The daughter of French far-right leader Jean-Marie Le Pen was under fire Sunday for comparing Muslims praying in the streets outside overcrowded mosques in France to the Nazi occupation.
Marine Le Pen said Friday at a rally of the anti-immigrant National Front that there were “ten to fifteen” places in France where Muslims worshipped in the streets outside mosques when these were full.
“For those who want to talk a lot about World War II, if it’s about occupation, then we could also talk about it (Muslim prayers in the streets), because that is occupation of territory,” she said at the gathering in Lyon.
“It is an occupation of sections of the territory, of districts in which religious laws apply. It’s an occupation,” she said at the rally that was part of her bid to take the party leadership when her father steps down in January.
“There are of course no tanks, there are no soldiers but it is nevertheless an occupation and it weighs heavily on local residents,” the 42-year-old noted.
The comments sparked condemnation from politicians from President Nicolas Sarkozy’s ruling UMP party and from the opposition Socialists and the Greens.
“This is the true face of the far right which has not changed in the slightest, and Marine Le Pen is just as dangerous as Jean-Marie Le Pen,” Socialist Party spokesman Benoit Hamon said Saturday.

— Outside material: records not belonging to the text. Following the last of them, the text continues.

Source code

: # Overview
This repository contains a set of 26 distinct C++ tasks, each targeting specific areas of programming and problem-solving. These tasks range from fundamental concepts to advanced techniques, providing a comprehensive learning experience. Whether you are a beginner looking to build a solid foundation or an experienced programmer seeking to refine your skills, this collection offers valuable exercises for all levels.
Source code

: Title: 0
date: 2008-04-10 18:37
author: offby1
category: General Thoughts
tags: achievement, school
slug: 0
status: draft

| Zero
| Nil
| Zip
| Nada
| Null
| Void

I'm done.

Jean-Marie Le Pen, who has several convictions for racism and anti-Semitism, shocked Europe in 2002 by coming in second in the French presidential elections.
The French Council of the Muslim Faith (CFCM) said Saturday that Marine Le Pen’s comments were “insulting towards the Muslims of France” and were an “incitement to hatred and violence against them.”
On Sunday, an anti-racist group said it planned to file a civil lawsuit against her.
“Comparing Muslims to an army of occupation is humiliating. To be treated like invaders, like fascists, that is just not possible,” said Mouloud Aounit, head of the Movement Against Racism and for Friendship between Peoples (MRAP).
Paris’ Goutte d’Or district, where mosques are so full on Fridays that many believers end up praying on the streets outside, is one of the ares that Le Pen was referring to in her Lyon speech.
Police in June banned a “pork sausage and wine” street party planned by extremist groups to combat what they saw as the “Islamisation” of the neighbourhood.
The plan sparked outrage from politicians and anti-racism groups who said it was blatantly racist and could lead to violence on the streets.
That controversy came after a government-sponsored debate on national identity spotlighted anxieties about the integration of France’s five to six million Muslims.
On Sunday locals in the Goutte d’Or district said they were well used to comments like Le Pen’s.
“Most Muslims feel threatened. They won’t leave us alone,” said a grocery store worker who gave his name as Hakim.
“With the cold and the dirt, we’d love to have a clean hall to pray in but we don’t have the choice,” said Walid Ben, who works in a fabric shop in the area.
“I understand that it bothers people (if Muslims pray in the streets) but what solution is Marine Le Pen proposing?” he asked.